- **Task description**
Your answer should be every line of the entries that has the string "holder" in it.

═══ Provided entries

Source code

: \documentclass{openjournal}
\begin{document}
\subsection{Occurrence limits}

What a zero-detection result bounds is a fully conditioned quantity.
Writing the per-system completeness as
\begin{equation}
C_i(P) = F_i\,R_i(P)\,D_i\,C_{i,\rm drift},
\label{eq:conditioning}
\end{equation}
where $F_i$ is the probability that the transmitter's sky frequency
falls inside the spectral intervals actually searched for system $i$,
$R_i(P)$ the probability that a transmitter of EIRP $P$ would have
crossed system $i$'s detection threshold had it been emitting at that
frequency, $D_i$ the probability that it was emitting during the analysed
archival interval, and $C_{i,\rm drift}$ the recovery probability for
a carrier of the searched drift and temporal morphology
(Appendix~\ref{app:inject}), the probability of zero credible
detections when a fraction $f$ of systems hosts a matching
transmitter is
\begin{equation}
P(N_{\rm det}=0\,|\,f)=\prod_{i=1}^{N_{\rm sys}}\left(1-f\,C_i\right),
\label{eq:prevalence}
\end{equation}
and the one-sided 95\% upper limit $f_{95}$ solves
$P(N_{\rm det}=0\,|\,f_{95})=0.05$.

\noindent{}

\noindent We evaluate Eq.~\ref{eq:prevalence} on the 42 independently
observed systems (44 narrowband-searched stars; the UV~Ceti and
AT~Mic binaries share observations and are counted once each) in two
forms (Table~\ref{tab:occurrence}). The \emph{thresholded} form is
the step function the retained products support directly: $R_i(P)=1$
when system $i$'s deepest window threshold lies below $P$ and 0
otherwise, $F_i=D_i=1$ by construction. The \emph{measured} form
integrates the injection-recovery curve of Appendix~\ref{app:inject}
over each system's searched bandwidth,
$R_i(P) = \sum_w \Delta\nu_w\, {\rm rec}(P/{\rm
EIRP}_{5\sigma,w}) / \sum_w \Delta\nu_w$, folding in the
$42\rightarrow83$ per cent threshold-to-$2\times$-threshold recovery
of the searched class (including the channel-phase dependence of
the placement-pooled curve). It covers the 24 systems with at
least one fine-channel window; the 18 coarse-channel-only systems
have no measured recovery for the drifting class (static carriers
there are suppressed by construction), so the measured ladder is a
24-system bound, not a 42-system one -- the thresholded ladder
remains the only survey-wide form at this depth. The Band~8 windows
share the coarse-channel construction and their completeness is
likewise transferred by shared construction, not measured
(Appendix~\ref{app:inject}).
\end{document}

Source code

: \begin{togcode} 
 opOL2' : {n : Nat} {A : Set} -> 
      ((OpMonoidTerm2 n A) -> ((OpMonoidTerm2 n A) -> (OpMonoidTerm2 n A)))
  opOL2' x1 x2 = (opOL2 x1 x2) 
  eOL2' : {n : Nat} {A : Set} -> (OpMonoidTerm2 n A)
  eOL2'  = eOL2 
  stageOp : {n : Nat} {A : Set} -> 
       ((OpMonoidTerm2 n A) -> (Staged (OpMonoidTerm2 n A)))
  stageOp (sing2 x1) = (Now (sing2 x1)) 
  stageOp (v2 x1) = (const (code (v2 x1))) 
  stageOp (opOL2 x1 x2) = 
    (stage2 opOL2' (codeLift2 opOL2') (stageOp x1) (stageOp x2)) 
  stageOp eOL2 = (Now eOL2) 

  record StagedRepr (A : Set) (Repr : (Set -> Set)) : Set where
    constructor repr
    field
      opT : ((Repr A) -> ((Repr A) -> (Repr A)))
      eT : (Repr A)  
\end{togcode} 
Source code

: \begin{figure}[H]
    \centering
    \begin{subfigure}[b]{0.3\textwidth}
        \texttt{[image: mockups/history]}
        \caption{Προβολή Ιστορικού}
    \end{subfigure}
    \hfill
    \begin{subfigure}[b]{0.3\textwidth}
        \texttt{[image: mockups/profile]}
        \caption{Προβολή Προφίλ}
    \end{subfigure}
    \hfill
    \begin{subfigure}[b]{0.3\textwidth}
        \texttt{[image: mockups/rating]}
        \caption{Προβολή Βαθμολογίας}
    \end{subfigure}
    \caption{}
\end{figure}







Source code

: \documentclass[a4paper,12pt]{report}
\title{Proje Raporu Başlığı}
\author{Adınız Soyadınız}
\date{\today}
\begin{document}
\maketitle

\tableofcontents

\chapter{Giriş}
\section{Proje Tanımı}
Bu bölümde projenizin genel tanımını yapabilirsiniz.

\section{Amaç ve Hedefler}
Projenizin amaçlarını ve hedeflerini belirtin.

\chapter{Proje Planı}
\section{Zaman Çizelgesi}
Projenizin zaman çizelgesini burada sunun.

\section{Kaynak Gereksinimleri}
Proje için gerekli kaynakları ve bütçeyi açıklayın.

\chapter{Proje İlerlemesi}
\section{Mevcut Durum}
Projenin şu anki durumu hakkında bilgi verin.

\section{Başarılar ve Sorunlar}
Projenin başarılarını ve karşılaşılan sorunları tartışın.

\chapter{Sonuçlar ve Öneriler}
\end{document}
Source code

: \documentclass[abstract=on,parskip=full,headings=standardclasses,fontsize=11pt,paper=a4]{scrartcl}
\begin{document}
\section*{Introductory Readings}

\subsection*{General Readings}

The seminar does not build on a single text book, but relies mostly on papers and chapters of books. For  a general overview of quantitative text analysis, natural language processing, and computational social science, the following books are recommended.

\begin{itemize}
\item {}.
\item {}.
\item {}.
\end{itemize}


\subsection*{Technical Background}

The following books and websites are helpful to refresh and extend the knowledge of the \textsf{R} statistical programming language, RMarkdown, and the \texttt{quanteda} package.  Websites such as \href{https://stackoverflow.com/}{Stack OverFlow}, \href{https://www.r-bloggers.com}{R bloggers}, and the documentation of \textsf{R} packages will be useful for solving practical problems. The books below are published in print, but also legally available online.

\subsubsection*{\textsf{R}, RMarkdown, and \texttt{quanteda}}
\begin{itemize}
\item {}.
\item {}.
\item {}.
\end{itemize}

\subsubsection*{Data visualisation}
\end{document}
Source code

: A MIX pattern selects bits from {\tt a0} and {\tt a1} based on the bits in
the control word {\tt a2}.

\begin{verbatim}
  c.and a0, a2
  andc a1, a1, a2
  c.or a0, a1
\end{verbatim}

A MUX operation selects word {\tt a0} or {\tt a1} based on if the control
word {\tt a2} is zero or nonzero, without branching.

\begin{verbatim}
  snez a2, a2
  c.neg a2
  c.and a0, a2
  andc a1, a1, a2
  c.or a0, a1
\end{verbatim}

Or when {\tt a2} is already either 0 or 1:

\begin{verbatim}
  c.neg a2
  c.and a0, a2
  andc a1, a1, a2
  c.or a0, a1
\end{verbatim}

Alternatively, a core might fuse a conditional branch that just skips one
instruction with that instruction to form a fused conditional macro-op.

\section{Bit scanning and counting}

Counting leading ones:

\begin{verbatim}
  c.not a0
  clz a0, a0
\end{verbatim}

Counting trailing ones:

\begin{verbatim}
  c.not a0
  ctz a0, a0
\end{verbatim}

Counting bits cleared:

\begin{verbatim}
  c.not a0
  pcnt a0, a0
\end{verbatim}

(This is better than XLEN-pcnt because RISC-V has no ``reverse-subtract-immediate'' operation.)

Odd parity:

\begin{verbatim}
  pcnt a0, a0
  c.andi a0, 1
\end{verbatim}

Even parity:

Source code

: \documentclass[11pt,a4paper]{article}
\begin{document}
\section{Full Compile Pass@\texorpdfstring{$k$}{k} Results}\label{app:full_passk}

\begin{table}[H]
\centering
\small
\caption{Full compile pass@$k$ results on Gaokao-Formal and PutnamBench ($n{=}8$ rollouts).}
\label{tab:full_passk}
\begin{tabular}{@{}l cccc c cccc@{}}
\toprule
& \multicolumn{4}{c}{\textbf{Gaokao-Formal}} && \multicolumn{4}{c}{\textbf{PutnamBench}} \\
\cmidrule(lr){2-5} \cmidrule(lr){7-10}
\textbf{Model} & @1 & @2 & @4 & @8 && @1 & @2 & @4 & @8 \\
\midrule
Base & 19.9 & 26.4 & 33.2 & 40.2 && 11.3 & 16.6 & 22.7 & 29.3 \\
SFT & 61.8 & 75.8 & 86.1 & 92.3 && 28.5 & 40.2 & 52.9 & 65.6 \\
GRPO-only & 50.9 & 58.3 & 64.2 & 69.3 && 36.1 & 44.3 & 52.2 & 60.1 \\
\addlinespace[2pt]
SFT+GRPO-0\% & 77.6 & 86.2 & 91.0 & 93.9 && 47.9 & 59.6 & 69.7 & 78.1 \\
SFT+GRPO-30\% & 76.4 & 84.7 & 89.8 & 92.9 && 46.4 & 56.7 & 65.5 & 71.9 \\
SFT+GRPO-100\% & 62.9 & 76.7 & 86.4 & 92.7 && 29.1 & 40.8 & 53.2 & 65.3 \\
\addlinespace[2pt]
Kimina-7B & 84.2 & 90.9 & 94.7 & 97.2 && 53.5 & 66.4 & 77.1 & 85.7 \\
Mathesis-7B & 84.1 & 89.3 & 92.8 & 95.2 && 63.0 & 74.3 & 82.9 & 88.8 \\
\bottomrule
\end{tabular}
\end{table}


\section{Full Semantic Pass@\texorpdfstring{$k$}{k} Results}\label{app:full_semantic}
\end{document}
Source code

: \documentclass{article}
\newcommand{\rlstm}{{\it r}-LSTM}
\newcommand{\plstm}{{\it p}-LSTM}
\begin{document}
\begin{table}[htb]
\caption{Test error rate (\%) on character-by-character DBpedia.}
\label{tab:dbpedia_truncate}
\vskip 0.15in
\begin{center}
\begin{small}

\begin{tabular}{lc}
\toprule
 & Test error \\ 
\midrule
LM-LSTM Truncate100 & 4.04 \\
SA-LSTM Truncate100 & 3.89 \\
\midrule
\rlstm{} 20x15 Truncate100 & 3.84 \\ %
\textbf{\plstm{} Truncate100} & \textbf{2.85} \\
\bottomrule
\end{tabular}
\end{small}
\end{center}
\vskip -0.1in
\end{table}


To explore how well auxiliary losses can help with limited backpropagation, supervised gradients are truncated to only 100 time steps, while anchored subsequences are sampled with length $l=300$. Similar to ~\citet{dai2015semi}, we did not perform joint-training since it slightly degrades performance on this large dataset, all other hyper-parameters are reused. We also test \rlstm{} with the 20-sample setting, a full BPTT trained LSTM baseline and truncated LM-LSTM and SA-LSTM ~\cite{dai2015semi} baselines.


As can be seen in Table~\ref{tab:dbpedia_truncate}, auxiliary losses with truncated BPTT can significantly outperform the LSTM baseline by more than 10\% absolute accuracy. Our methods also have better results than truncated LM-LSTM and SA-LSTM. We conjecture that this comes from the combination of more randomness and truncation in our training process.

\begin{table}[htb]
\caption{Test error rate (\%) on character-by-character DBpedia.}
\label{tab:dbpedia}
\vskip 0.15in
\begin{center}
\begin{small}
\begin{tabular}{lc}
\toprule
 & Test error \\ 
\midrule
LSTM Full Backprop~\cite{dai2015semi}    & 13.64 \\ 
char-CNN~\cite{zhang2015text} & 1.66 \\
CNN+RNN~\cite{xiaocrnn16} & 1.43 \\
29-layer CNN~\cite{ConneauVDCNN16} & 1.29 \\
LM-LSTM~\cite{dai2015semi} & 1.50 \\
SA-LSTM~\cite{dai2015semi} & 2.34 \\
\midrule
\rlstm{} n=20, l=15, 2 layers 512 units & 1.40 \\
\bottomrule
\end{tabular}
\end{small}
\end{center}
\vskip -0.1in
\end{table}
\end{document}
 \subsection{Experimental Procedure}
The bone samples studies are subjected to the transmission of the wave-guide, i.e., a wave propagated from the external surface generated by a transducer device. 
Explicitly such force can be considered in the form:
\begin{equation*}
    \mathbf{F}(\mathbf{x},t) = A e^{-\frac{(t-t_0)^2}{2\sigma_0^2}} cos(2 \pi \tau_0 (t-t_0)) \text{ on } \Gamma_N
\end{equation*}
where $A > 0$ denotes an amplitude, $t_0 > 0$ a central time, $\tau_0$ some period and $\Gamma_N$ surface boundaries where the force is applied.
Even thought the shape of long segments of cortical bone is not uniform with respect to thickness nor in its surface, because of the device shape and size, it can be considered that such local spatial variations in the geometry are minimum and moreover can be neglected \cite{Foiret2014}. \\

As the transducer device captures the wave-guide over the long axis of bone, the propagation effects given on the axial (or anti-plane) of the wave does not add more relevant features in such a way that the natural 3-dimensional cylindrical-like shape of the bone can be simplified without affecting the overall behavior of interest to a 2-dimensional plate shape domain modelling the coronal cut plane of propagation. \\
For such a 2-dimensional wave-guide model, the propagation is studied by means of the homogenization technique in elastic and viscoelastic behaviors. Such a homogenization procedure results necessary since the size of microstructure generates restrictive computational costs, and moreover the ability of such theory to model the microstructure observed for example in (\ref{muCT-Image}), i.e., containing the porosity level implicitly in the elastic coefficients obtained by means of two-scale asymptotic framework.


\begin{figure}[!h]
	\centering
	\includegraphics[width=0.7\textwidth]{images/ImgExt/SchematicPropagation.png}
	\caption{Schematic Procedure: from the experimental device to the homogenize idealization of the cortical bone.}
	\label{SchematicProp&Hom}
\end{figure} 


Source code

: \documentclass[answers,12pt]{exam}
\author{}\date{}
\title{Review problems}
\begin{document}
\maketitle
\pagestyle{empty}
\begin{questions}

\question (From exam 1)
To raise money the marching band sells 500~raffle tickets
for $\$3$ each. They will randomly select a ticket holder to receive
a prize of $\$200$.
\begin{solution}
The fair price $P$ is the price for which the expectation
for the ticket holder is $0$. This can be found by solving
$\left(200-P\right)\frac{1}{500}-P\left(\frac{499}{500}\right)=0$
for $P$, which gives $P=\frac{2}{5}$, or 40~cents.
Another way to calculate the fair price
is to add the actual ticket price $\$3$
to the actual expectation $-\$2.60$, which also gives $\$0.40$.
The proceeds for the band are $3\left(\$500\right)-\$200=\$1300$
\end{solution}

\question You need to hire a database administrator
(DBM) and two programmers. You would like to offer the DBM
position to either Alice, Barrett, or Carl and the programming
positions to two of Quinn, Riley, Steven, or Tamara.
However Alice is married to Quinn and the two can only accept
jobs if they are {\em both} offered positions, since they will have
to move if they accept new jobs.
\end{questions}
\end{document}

══════

- **Exercise answer**
for $\$3$ each. They will randomly select a ticket holder to receive
for the ticket holder is $0$. This can be found by solving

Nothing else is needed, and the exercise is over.